For example, internal data at Earnin revealed that every month thousands of customers overdraw because of their Netflix accounts since the payments are automatic. Those customers then get hit with a $35 fine, on top of the monthly fee. This is untenable for someone on a tight budget and keeps them stuck in a cycle that’s tough to break out of. The same dynamic occurs when people resort to predatory lenders. It may be an emergency, but the repayment is brutal.
For all these reasons, unexpected expenses can torpedo progress toward financial health. This is why savings are vital—they help people avoid, or at least weather, setbacks. Even a cushion of $50 can make a world of difference. When creating a budget, no matter how tight, look for opportunities to save a little every month. Next time you get a parking ticket or late fee, you will have the flexibility to absorb the impact.
Move Out of Your Apartment and Get a Better Job
Steps one and two are important, but ultimately they just keep you from slipping into debt. The best thing you can do for your financial health is to get out of your current situation, either by slashing expenses or boosting income. This can mean making big life changes. In particular, changing housing and finding a better paying job.
Housing is most people’s most significant expense, so saving there can make a dramatic difference. Of course, it’s not possible or realistic for everyone to move, and moving itself can be expensive. But, if moving to a cheaper neighborhood, smaller apartment or having roommates is feasible, those savings every month can go a long way.
To really set long-term goals, you need to improve your career prospects. Regardless of what industry or sector you work in, you should always be looking for ways to move up. Don’t stay in entry-level jobs in retail or food service for more than six months. Take the experience you gained in that job and leverage it, either within the same company or at a competitor. Don’t get comfortable and stay in positions without upward mobility. The more value you can provide to your employer, the better positioned you will be.
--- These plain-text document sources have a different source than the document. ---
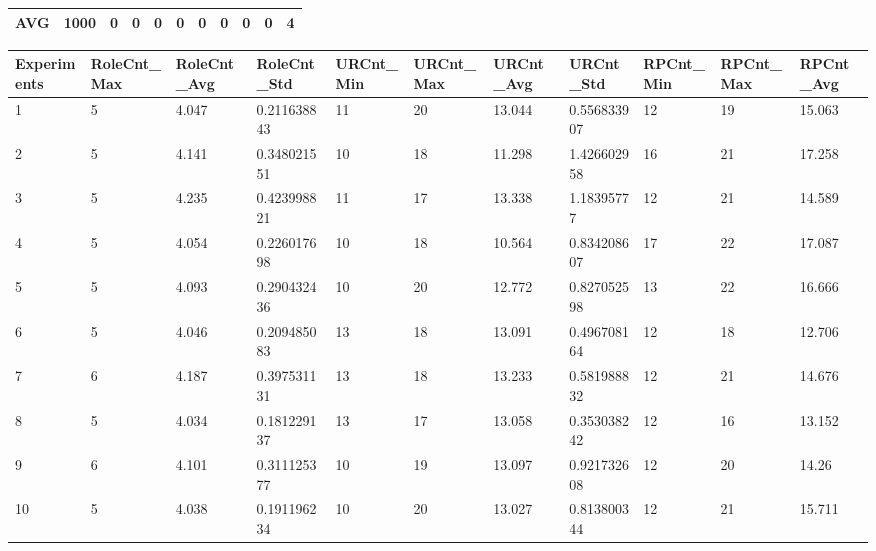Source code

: \begin{table}[H]
\begin{adjustbox}{max width=380pt,keepaspectratio,angle=90}
\begin{tabular}{|l|l|l|l|l|l|l|l|l|l|l|}
					AVG         & 1000  & 0         & 0         & 0         & 0         & 0         & 0         & 0         & 0         & 4            \\ \hline
				\end{tabular}
			\end{adjustbox}
			\begin{adjustbox}{max width=380pt,keepaspectratio,angle=90}
				\begin{tabular}{|l|l|l|l|l|l|l|l|l|l|l|}
					\hline
					\rowcolor[HTML]{EFEFEF} 
					Experiments & RoleCnt\_Max & RoleCnt\_Avg & RoleCnt\_Std & URCnt\_Min & URCnt\_Max & URCnt\_Avg & URCnt\_Std  & RPCnt\_Min & RPCnt\_Max & RPCnt\_Avg \\ \hline
					1           & 5            & 4.047        & 0.211638843  & 11         & 20         & 13.044     & 0.556833907 & 12         & 19         & 15.063     \\ \hline
					2           & 5            & 4.141        & 0.348021551  & 10         & 18         & 11.298     & 1.426602958 & 16         & 21         & 17.258     \\ \hline
					3           & 5            & 4.235        & 0.423998821  & 11         & 17         & 13.338     & 1.18395777  & 12         & 21         & 14.589     \\ \hline
					4           & 5            & 4.054        & 0.226017698  & 10         & 18         & 10.564     & 0.834208607 & 17         & 22         & 17.087     \\ \hline
					5           & 5            & 4.093        & 0.290432436  & 10         & 20         & 12.772     & 0.827052598 & 13         & 22         & 16.666     \\ \hline
					6           & 5            & 4.046        & 0.209485083  & 13         & 18         & 13.091     & 0.496708164 & 12         & 18         & 12.706     \\ \hline
					7           & 6            & 4.187        & 0.397531131  & 13         & 18         & 13.233     & 0.581988832 & 12         & 21         & 14.676     \\ \hline
					8           & 5            & 4.034        & 0.181229137  & 13         & 17         & 13.058     & 0.353038242 & 12         & 16         & 13.152     \\ \hline
					9           & 6            & 4.101        & 0.311125377  & 10         & 19         & 13.097     & 0.921732608 & 12         & 20         & 14.26      \\ \hline
					10          & 5            & 4.038        & 0.191196234  & 10         & 20         & 13.027     & 0.813800344 & 12         & 21         & 15.711     \\ \hline

\end{tabular}
\end{adjustbox}
\end{table}
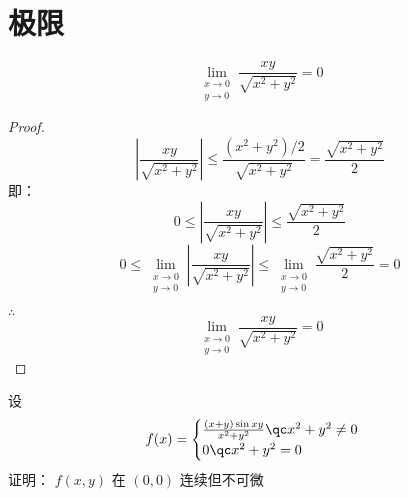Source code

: \section{极限}%
\begin{exercise}
	\begin{equation*}
		\lim_{\substack{x \to 0 \\ y \to 0}} \frac{xy}{\sqrt{x^2 + y^2}} = 0
	\end{equation*}
\end{exercise}
\begin{proof}
	\begin{equation}
		\left|  \frac{xy}{\sqrt{x^2 + y^2}} \right|
		\leq
		\frac{(x^2+y^2) / 2}{ \sqrt{x^2 + y^2} }
		=
		\frac{\sqrt{x^2 + y^2}}{2}
	\end{equation}
	即：
	\begin{equation*}
		0
		\leq
		\left|  \frac{xy}{\sqrt{x^2 + y^2}} \right|
		\leq
		\frac{\sqrt{x^2 + y^2}}{2}
	\end{equation*}
	\begin{equation}
		0
		\leq
		\lim_{\substack{x \to 0 \\ y \to 0}}
		\left|  \frac{xy}{\sqrt{x^2 + y^2}} \right|
		\leq
		\lim_{\substack{x \to 0 \\ y \to 0}}
		\frac{\sqrt{x^2 + y^2}}{2}
		=
		0
	\end{equation}

	\( 		\therefore \)
	\begin{equation}
		\lim_{\substack{x \to 0 \\ y \to 0}} \frac{xy}{\sqrt{x^2 + y^2}} = 0
	\end{equation}
\end{proof}
\begin{exercise}
	设
	\begin{equation*}
		f(x) =
		\begin{cases}
			\frac{(x+y) \sin xy }{x^2 + y^2} \qc x^2 + y^2 \neq 0 \\
			0 \qc x^2 + y^2 = 0
		\end{cases}
	\end{equation*}
	证明：
	\( f(x,y) \) 在 \( (0,0) \) 连续但不可微
\end{exercise}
You have to market and sell yourself constantly, and that can be exhausting, but it’s effective. A study by ADP found that the average raise for an employee over a two year period is 2.7 percent, while employees saw an 11 percent gain if they changed jobs. Employers sometimes don’t value their own employees. Do what it takes to move to the next level.
Thinking about financial health is essential for long-term success, and this goes beyond receiving a paycheck. Financial health can be about commitment and discipline, but it’s also about making deliberate lifestyle choices that can help you put money in the bank. A little effort and a little saving can go a long way.